Exercise objective:
Among the entries below, find the lines with "Sign" and copy them.

Recorded information:
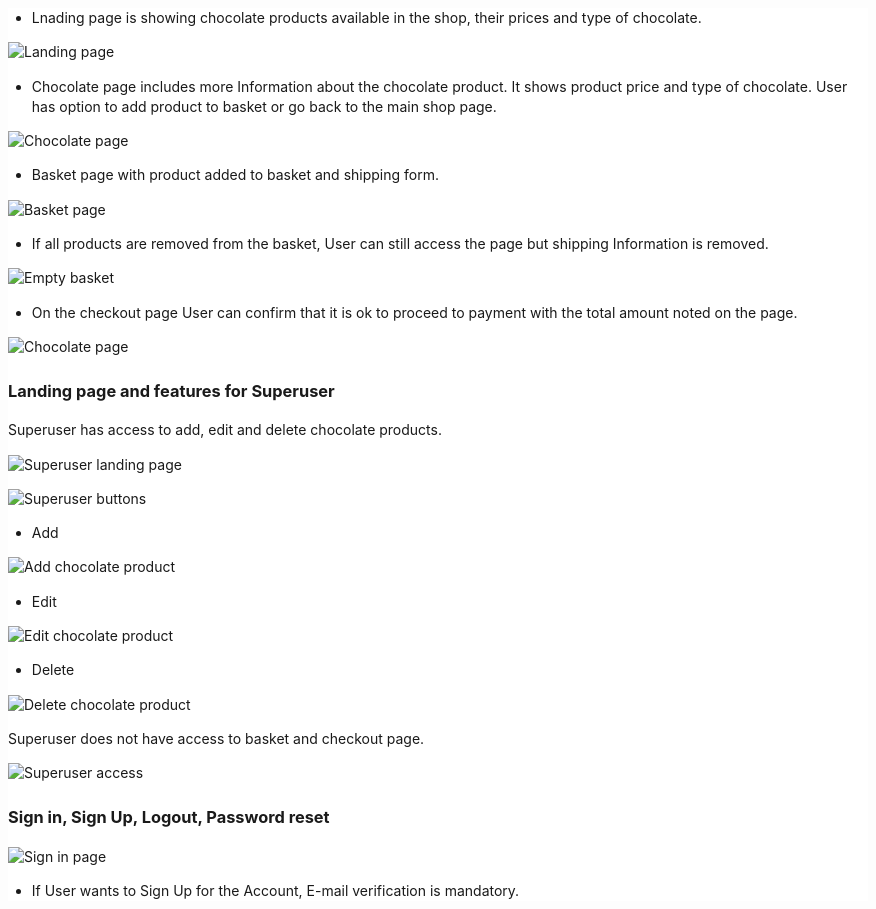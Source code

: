 - Lnading page is showing chocolate products available in the shop, their prices and type of chocolate.

![Landing page](media/images/landing_page.png)

- Chocolate page includes more Information about the chocolate product. It shows product price and type of chocolate. User has option to add product to basket or go back to the main shop page.

![Chocolate page](media/images/chocolate_page.png)

- Basket page with product added to basket and shipping form.

![Basket page](media/images/basket_page.png)

- If all products are removed from the basket, User can still access the page but shipping Information is removed.

![Empty basket](media/images/empty_basket.png)

- On the checkout page User can confirm that it is ok to proceed to payment with the total amount noted on the page.

![Chocolate page](media/images/checkout_page.png)

### Landing page and features for Superuser

Superuser has access to add, edit and delete chocolate products.

![Superuser landing page](media/images/super_user_landing_page.png)

![Superuser buttons](media/images/super_user_buttons.png)

- Add

![Add chocolate product](media/images/add_form.png)

- Edit

![Edit chocolate product](media/images/edit_form.png)

- Delete

![Delete chocolate product](media/images/delete_chocolate.png)

Superuser does not have access to basket and checkout page.

![Superuser access](media/images/super_user_access.png)

### Sign in, Sign Up, Logout, Password reset

![Sign in page](media/images/sign_in_anonymous.png)

- If User wants to Sign Up for the Account, E-mail verification is mandatory.
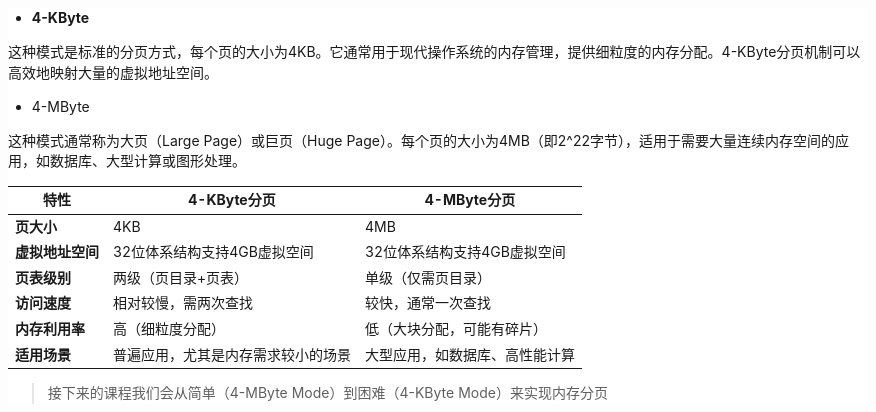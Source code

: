 + **4-KByte**

这种模式是标准的分页方式，每个页的大小为4KB。它通常用于现代操作系统的内存管理，提供细粒度的内存分配。4-KByte分页机制可以高效地映射大量的虚拟地址空间。

+ 4-MByte

这种模式通常称为大页（Large Page）或巨页（Huge Page）。每个页的大小为4MB（即2^22字节），适用于需要大量连续内存空间的应用，如数据库、大型计算或图形处理。

| 特性              | 4-KByte分页               | 4-MByte分页               |
|------------------|--------------------------|--------------------------|
| **页大小**         | 4KB                       | 4MB                       |
| **虚拟地址空间**    | 32位体系结构支持4GB虚拟空间 | 32位体系结构支持4GB虚拟空间 |
| **页表级别**        | 两级（页目录+页表）       | 单级（仅需页目录）        |
| **访问速度**        | 相对较慢，需两次查找      | 较快，通常一次查找        |
| **内存利用率**      | 高（细粒度分配）          | 低（大块分配，可能有碎片） |
| **适用场景**        | 普遍应用，尤其是内存需求较小的场景 | 大型应用，如数据库、高性能计算 |

> 接下来的课程我们会从简单（4-MByte Mode）到困难（4-KByte Mode）来实现内存分页

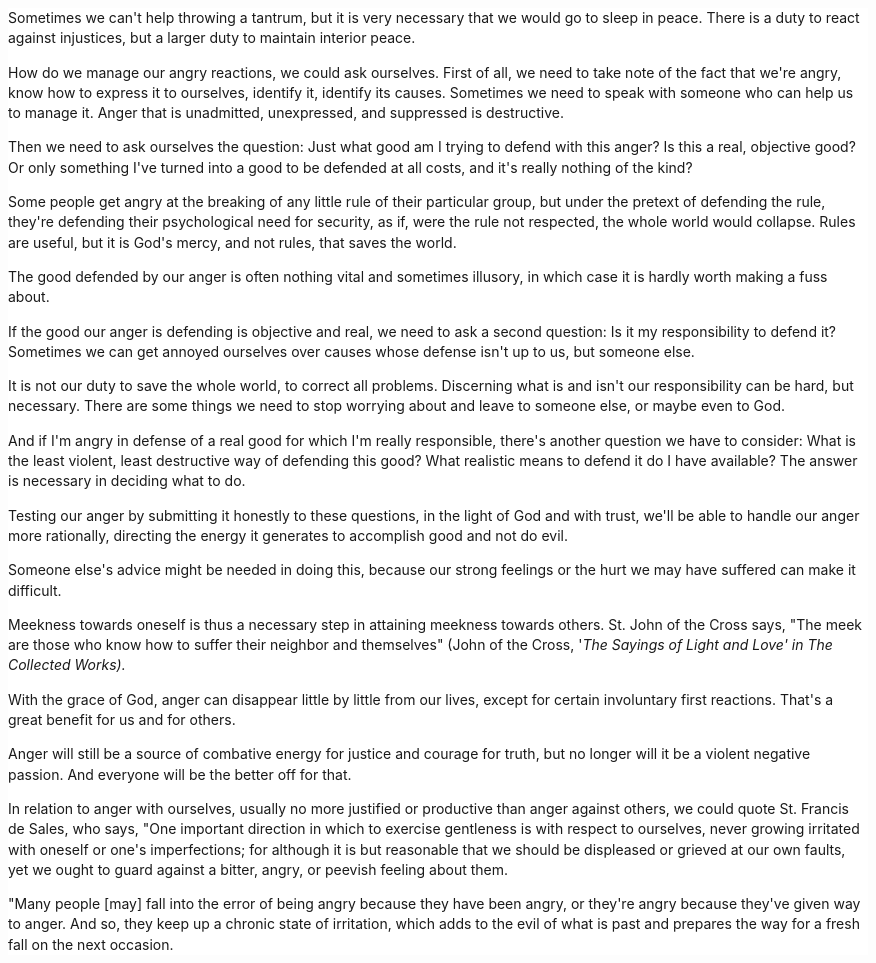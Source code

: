 Sometimes we can't help throwing a tantrum, but it is very necessary that we would go to sleep in peace. There is a duty to react against injustices, but a larger duty to maintain interior peace.

How do we manage our angry reactions, we could ask ourselves. First of all, we need to take note of the fact that we're angry, know how to express it to ourselves, identify it, identify its causes. Sometimes we need to speak with someone who can help us to manage it. Anger that is unadmitted, unexpressed, and suppressed is destructive.

Then we need to ask ourselves the question: Just what good am I trying to defend with this anger? Is this a real, objective good? Or only something I've turned into a good to be defended at all costs, and it's really nothing of the kind?

Some people get angry at the breaking of any little rule of their particular group, but under the pretext of defending the rule, they're defending their psychological need for security, as if, were the rule not respected, the whole world would collapse. Rules are useful, but it is God's mercy, and not rules, that saves the world.

The good defended by our anger is often nothing vital and sometimes illusory, in which case it is hardly worth making a fuss about.

If the good our anger is defending is objective and real, we need to ask a second question: Is it my responsibility to defend it? Sometimes we can get annoyed ourselves over causes whose defense isn't up to us, but someone else.

It is not our duty to save the whole world, to correct all problems. Discerning what is and isn't our responsibility can be hard, but necessary. There are some things we need to stop worrying about and leave to someone else, or maybe even to God.

And if I'm angry in defense of a real good for which I'm really responsible, there's another question we have to consider: What is the least violent, least destructive way of defending this good? What realistic means to defend it do I have available? The answer is necessary in deciding what to do.

Testing our anger by submitting it honestly to these questions, in the light of God and with trust, we'll be able to handle our anger more rationally, directing the energy it generates to accomplish good and not do evil.

Someone else's advice might be needed in doing this, because our strong feelings or the hurt we may have suffered can make it difficult.

Meekness towards oneself is thus a necessary step in attaining meekness towards others. St. John of the Cross says, "The meek are those who know how to suffer their neighbor and themselves" (John of the Cross, '*The Sayings of Light and Love' in The Collected Works).*

With the grace of God, anger can disappear little by little from our lives, except for certain involuntary first reactions. That's a great benefit for us and for others.

Anger will still be a source of combative energy for justice and courage for truth, but no longer will it be a violent negative passion. And everyone will be the better off for that.

In relation to anger with ourselves, usually no more justified or productive than anger against others, we could quote St. Francis de Sales, who says, "One important direction in which to exercise gentleness is with respect to ourselves, never growing irritated with oneself or one's imperfections; for although it is but reasonable that we should be displeased or grieved at our own faults, yet we ought to guard against a bitter, angry, or peevish feeling about them.

"Many people \[may\] fall into the error of being angry because they have been angry, or they're angry because they've given way to anger. And so, they keep up a chronic state of irritation, which adds to the evil of what is past and prepares the way for a fresh fall on the next occasion.
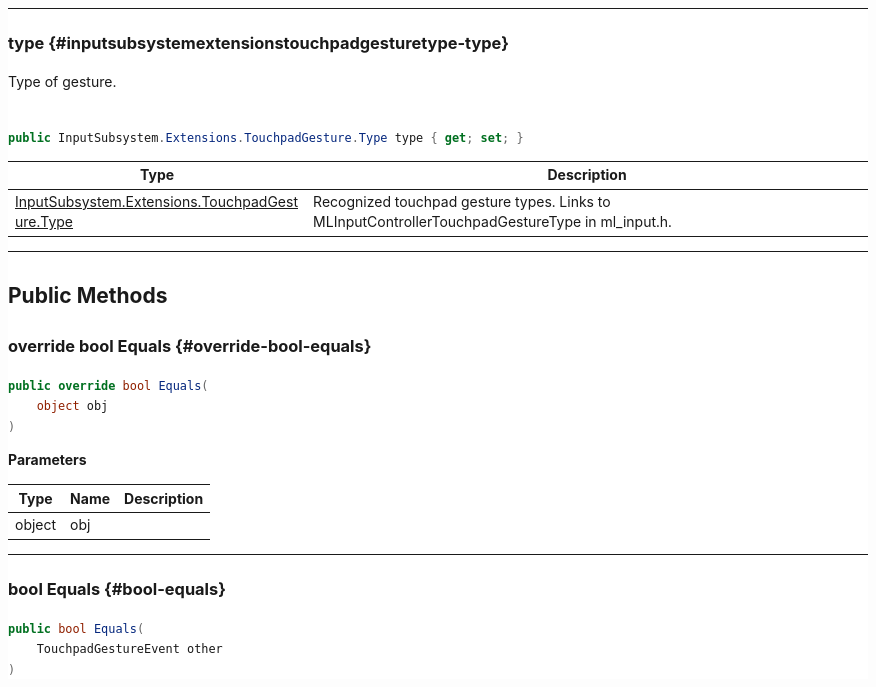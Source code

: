 




-----------

### type {#inputsubsystemextensionstouchpadgesturetype-type}

Type of gesture. 

```csharp

public InputSubsystem.Extensions.TouchpadGesture.Type type { get; set; }

```

| Type | Description  | 
|--|--|
| [InputSubsystem.Extensions.TouchpadGesture.Type](/versioned_docs/version-22-Feb-2023/unity-api/api/UnityEngine.XR.MagicLeap/InputSubsystem/Extensions/TouchpadGesture/UnityEngine.XR.MagicLeap.InputSubsystem.Extensions.TouchpadGesture.md#enums-type) | Recognized touchpad gesture types. Links to MLInputControllerTouchpadGestureType in ml&#95;input.h.  |





-----------

## Public Methods

### override bool Equals {#override-bool-equals}

```csharp
public override bool Equals(
    object obj
)
```


**Parameters**

| Type | Name  | Description  | 
|--|--|--|
| object |obj||






-----------

### bool Equals {#bool-equals}

```csharp
public bool Equals(
    TouchpadGestureEvent other
)
```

Task answer:
### Sign in, Sign Up, Logout, Password reset
![Sign in page](media/images/sign_in_anonymous.png)
- If User wants to Sign Up for the Account, E-mail verification is mandatory.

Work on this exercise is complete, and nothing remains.